About us
Matt & Ben have known each other for years, and have always shared a love for wonky music, tasty beers and playing football enthusiastically but without much quality.
In 2016, Matt & Ben went on a 1-day course entitled: ‘How to Make Craft Beer’. It was cancelled when the tutor got sick, but they had a good day out in Brighton drinking beer and eating pancakes instead. Not to be discouraged, they booked another date. And during the course of that day they succeeded in making beer for the first time in their lives. This made them feel exceptionally happy. They wanted to do it again.
Over the following months they bought, borrowed and cobbled together a standard homebrew equipment set-up, including:
- A 30-litre catering urn for a Hot Liquor Tank
- A converted 40-litre coolbox for a Mash Tun
- A 50-litre pan for a Brewing Kettle
- A few 30-litre plastic buckets Fermentation buckets
They got to work brewing some beers of their own, focussing on the kind of beers they liked to drink themselves: session-strength hoppy pale ales (and one knock-out Black IPA). Things went well. Everything they brewed tasted good. Friends and wives tried it and said nice things.

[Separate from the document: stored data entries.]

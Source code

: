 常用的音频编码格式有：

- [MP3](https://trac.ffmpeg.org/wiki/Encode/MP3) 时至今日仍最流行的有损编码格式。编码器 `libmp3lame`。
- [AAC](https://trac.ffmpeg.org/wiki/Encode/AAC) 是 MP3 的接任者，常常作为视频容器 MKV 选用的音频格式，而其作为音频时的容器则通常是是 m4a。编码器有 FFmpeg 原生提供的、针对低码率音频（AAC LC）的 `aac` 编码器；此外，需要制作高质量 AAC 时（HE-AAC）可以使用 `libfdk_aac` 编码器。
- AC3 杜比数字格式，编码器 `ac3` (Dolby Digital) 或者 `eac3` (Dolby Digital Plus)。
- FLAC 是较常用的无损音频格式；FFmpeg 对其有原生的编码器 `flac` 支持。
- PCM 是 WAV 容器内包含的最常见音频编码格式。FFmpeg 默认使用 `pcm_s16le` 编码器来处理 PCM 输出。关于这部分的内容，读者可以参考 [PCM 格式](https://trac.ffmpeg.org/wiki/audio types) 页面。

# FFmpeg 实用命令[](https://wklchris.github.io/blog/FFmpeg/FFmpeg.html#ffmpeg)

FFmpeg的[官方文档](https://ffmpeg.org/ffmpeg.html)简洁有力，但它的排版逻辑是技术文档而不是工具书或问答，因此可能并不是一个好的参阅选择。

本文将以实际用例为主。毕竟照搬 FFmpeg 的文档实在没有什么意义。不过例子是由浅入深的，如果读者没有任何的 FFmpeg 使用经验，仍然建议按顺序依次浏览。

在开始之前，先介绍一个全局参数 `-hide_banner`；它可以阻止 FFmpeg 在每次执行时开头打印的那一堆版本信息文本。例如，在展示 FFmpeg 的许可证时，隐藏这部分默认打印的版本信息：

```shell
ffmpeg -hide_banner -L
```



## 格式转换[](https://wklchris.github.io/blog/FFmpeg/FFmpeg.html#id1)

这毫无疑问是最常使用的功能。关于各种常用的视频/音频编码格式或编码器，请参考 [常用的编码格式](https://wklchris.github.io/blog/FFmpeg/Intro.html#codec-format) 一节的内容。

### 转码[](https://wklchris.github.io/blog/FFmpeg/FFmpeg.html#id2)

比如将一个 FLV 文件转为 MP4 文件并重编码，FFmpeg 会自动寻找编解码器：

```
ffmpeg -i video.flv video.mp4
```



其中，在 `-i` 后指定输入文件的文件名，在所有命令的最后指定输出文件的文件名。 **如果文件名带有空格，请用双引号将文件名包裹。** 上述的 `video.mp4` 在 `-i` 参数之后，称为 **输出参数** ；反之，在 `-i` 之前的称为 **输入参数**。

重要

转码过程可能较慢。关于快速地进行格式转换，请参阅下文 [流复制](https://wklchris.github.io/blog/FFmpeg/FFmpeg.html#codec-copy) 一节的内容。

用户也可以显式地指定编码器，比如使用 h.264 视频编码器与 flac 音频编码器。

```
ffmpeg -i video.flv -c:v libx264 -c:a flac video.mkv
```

After a while, Matt & Ben started to invest (just a few quid) in some more bits of kit, including:
- A plate-chiller
- 80-litre conical fermenter
- A better catering urn to replace the original, borrowed HLT
Then they made more nice, drinkable beer. And their friends and wives continued to say nice things. Bless them. But then they would, wouldn’t they? Which got them thinking:
‘Is it actually any good? Would people who don’t already know and like us drink our beer and say nice things about it too…?’
So they took the plunge and created Silver Rocket Brewing. They registered Matt’s house as a brewery, jumped through some regulatory hoops, and then, curiously, just like that, and much to their surprise and delight, they were a real and actual brewery.
Their first official batch was brewed right there, in Matt’s kitchen in Hassocks. They only had the capacity to make around 40 litres, which they hand-bottled and hand-labelled.
Their beer was sold in a few local shops, to people who didn’t already know and like them, and they did say nice things about it.